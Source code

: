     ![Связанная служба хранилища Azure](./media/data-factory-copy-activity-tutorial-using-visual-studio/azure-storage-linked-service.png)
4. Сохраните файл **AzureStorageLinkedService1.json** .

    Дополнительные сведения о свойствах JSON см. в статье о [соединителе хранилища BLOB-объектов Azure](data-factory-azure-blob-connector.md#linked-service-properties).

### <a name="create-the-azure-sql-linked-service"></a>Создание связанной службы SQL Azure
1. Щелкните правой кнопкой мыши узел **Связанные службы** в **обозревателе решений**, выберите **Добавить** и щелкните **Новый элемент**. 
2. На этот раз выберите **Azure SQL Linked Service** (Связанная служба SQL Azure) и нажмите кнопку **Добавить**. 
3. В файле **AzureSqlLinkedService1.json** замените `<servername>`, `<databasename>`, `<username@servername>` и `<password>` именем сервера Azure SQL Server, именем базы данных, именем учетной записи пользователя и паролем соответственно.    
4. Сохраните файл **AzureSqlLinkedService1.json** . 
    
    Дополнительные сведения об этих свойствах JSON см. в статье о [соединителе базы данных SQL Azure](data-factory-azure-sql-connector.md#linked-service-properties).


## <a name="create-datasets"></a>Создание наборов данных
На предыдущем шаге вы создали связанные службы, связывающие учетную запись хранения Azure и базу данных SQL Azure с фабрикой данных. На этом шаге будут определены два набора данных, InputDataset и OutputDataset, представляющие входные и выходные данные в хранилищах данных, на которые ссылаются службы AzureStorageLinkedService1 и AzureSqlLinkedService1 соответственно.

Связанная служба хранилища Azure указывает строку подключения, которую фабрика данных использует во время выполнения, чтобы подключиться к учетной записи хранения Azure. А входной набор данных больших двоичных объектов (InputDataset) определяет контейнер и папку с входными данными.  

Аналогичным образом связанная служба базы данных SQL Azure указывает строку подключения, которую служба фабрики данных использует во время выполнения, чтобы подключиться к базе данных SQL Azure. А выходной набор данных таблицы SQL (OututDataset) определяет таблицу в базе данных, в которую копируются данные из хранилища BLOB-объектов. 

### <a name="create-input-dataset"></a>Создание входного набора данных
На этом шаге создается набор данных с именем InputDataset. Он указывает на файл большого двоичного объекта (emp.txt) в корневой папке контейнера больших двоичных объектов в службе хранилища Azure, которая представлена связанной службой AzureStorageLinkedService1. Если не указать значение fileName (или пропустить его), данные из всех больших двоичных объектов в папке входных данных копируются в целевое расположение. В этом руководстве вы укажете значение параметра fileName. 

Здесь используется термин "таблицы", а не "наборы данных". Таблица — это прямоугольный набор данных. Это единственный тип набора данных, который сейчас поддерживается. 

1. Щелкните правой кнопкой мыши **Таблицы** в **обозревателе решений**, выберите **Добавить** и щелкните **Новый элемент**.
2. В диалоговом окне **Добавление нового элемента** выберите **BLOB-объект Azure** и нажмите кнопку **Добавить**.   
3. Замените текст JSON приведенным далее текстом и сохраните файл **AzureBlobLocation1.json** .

_What the task asks:_ Only lines holding the string "определяет" are wanted; gather each one from the entries above.

_Exercise solution:_
Связанная служба хранилища Azure указывает строку подключения, которую фабрика данных использует во время выполнения, чтобы подключиться к учетной записи хранения Azure. А входной набор данных больших двоичных объектов (InputDataset) определяет контейнер и папку с входными данными.  
Аналогичным образом связанная служба базы данных SQL Azure указывает строку подключения, которую служба фабрики данных использует во время выполнения, чтобы подключиться к базе данных SQL Azure. А выходной набор данных таблицы SQL (OututDataset) определяет таблицу в базе данных, в которую копируются данные из хранилища BLOB-объектов. 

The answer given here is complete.